**Supplied information:**
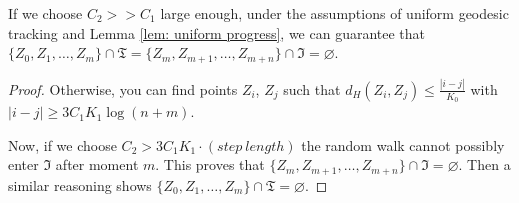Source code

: \begin{lem}
	If we choose $C_2>>C_1$ large enough, under the assumptions of uniform geodesic tracking and Lemma \ref{lem: uniform progress}, we can guarantee that $\{Z_0,Z_1,\ldots ,Z_m\}\cap \mathfrak{T}=\{Z_m,Z_{m+1},\ldots ,Z_{m+n}\}\cap \mathfrak{I}=\varnothing$.
\end{lem}
\begin{proof}
	Otherwise, you can find points $Z_i$, $Z_j$ such that $d_H(Z_i,Z_j)\le  \frac{|i-j|}{K_0}$ with $|i-j|\ge 3 C_1 K_1\log(n+m)$.
	
	Now, if we choose $C_2> 3C_1K_1\cdot (step\ length)$ the random walk cannot possibly enter $\mathfrak{I}$ after moment $m$. This proves that $\{Z_m,Z_{m+1},\ldots ,Z_{m+n}\}\cap \mathfrak{I}=\varnothing$. Then a similar reasoning shows $\{Z_0,Z_1,\ldots ,Z_m\}\cap \mathfrak{T}=\varnothing$.
	
\end{proof}

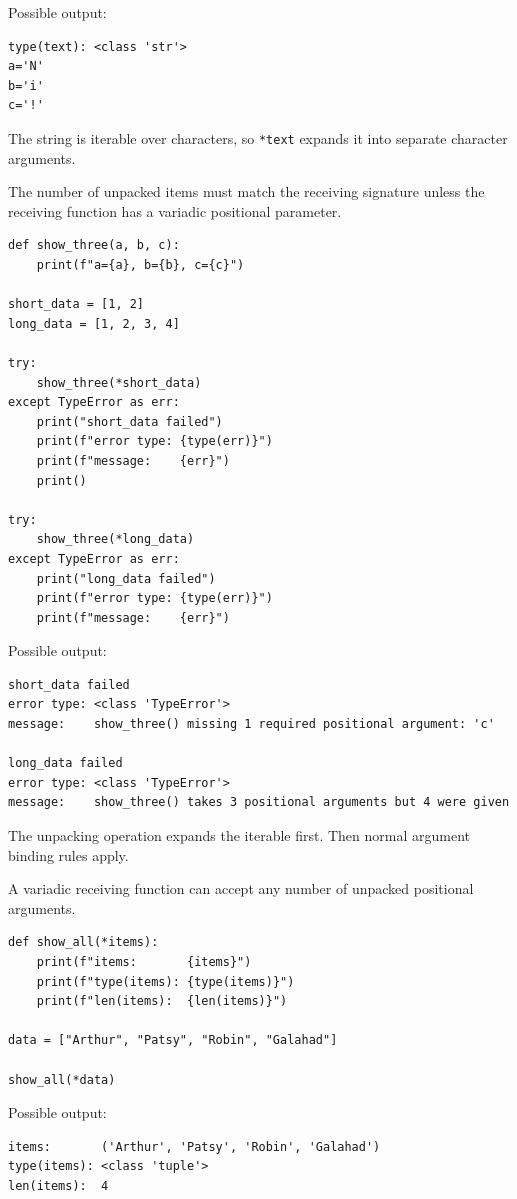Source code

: Possible output:

\begin{verbatim}
type(text): <class 'str'>
a='N'
b='i'
c='!'
\end{verbatim}

The string is iterable over characters, so \texttt{*text} expands it into separate character arguments.

The number of unpacked items must match the receiving signature unless the receiving function has a variadic positional parameter.

\begin{verbatim}
def show_three(a, b, c):
    print(f"a={a}, b={b}, c={c}")

short_data = [1, 2]
long_data = [1, 2, 3, 4]

try:
    show_three(*short_data)
except TypeError as err:
    print("short_data failed")
    print(f"error type: {type(err)}")
    print(f"message:    {err}")
    print()

try:
    show_three(*long_data)
except TypeError as err:
    print("long_data failed")
    print(f"error type: {type(err)}")
    print(f"message:    {err}")
\end{verbatim}

Possible output:

\begin{verbatim}
short_data failed
error type: <class 'TypeError'>
message:    show_three() missing 1 required positional argument: 'c'

long_data failed
error type: <class 'TypeError'>
message:    show_three() takes 3 positional arguments but 4 were given
\end{verbatim}

The unpacking operation expands the iterable first. Then normal argument binding rules apply.

A variadic receiving function can accept any number of unpacked positional arguments.

\begin{verbatim}
def show_all(*items):
    print(f"items:       {items}")
    print(f"type(items): {type(items)}")
    print(f"len(items):  {len(items)}")

data = ["Arthur", "Patsy", "Robin", "Galahad"]

show_all(*data)
\end{verbatim}

Possible output:

\begin{verbatim}
items:       ('Arthur', 'Patsy', 'Robin', 'Galahad')
type(items): <class 'tuple'>
len(items):  4
\end{verbatim}

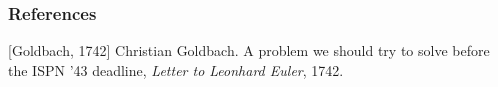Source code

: \begin{frame}
\frametitle{References}
\label{slide:references}
\begin{thebibliography}{10}
[Goldbach, 1742]
Christian Goldbach.
\newblock A problem we should try to solve before the ISPN ’43 deadline,
\newblock \emph{Letter to Leonhard Euler}, 1742.
\end{thebibliography}
\end{frame}
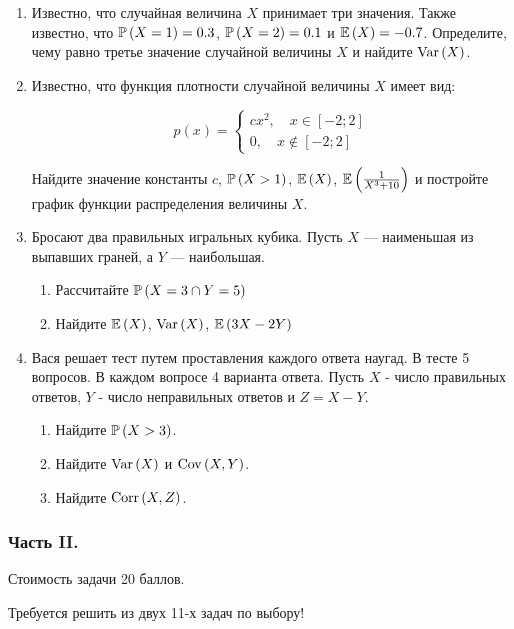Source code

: \begin{enumerate}
\item Известно, что случайная величина  $X$  принимает три значения. Также известно,
что  $\P\left(X=1\right)=0.3$, $\P\left(X=2\right)=0.1$ и $\E\left(X\right) = -0.7$.
Определите, чему равно третье значение случайной величины $X$ и найдите
$\Var\left(X\right)$.

\item Известно, что функция плотности случайной величины  $X$  имеет вид:

\[
p\left(x\right) = \begin{cases}
cx^{2} , \quad x\in [-2;2] \\
0,\quad x\notin [-2;2]
\end{cases}
\]

Найдите значение константы $c$, $\P\left(X>1\right)$, $\E\left(X\right)$,
$\E\left(\frac{1}{X^{3} +10} \right)$ и постройте график функции распределения
величины $X$.

\item Бросают два правильных игральных кубика. Пусть  $X$  — наименьшая из выпавших
граней, а $Y$ — наибольшая.
\begin{enumerate}
\item Рассчитайте  $\P\left(X=3\cap Y=5\right)$
\item Найдите  $\E\left(X\right)$, $\Var\left(X\right)$, $\E\left(3X-2Y\right)$
\end{enumerate}

\item Вася решает тест путем проставления каждого ответа наугад. В тесте 5 вопросов.
В каждом вопросе 4 варианта ответа. Пусть  $X$  - число правильных ответов, $Y$ -
число неправильных ответов и $Z = X - Y$.
\begin{enumerate}
\item Найдите $\P\left(X > 3\right)$.
\item Найдите $\Var\left(X\right)$ и $\Cov\left(X, Y\right)$.
\item Найдите $\Corr\left(X,Z\right)$.
\end{enumerate}
\end{enumerate}

\subsubsection*{Часть II.}

Стоимость задачи 20 баллов.

Требуется решить {\bf {}} из двух 11-х задач по выбору!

**Your objective:** Exactly and only the lines from the line containing "график функции распределения" through the last line of the entries should be copied, both ends included.

**Reply to the task:**
$\E\left(\frac{1}{X^{3} +10} \right)$ и постройте график функции распределения
величины $X$.

\item Бросают два правильных игральных кубика. Пусть  $X$  — наименьшая из выпавших
граней, а $Y$ — наибольшая.
\begin{enumerate}
\item Рассчитайте  $\P\left(X=3\cap Y=5\right)$
\item Найдите  $\E\left(X\right)$, $\Var\left(X\right)$, $\E\left(3X-2Y\right)$
\end{enumerate}

\item Вася решает тест путем проставления каждого ответа наугад. В тесте 5 вопросов.
В каждом вопросе 4 варианта ответа. Пусть  $X$  - число правильных ответов, $Y$ -
число неправильных ответов и $Z = X - Y$.
\begin{enumerate}
\item Найдите $\P\left(X > 3\right)$.
\item Найдите $\Var\left(X\right)$ и $\Cov\left(X, Y\right)$.
\item Найдите $\Corr\left(X,Z\right)$.
\end{enumerate}
\end{enumerate}

\subsubsection*{Часть II.}

Стоимость задачи 20 баллов.

Требуется решить {\bf {}} из двух 11-х задач по выбору!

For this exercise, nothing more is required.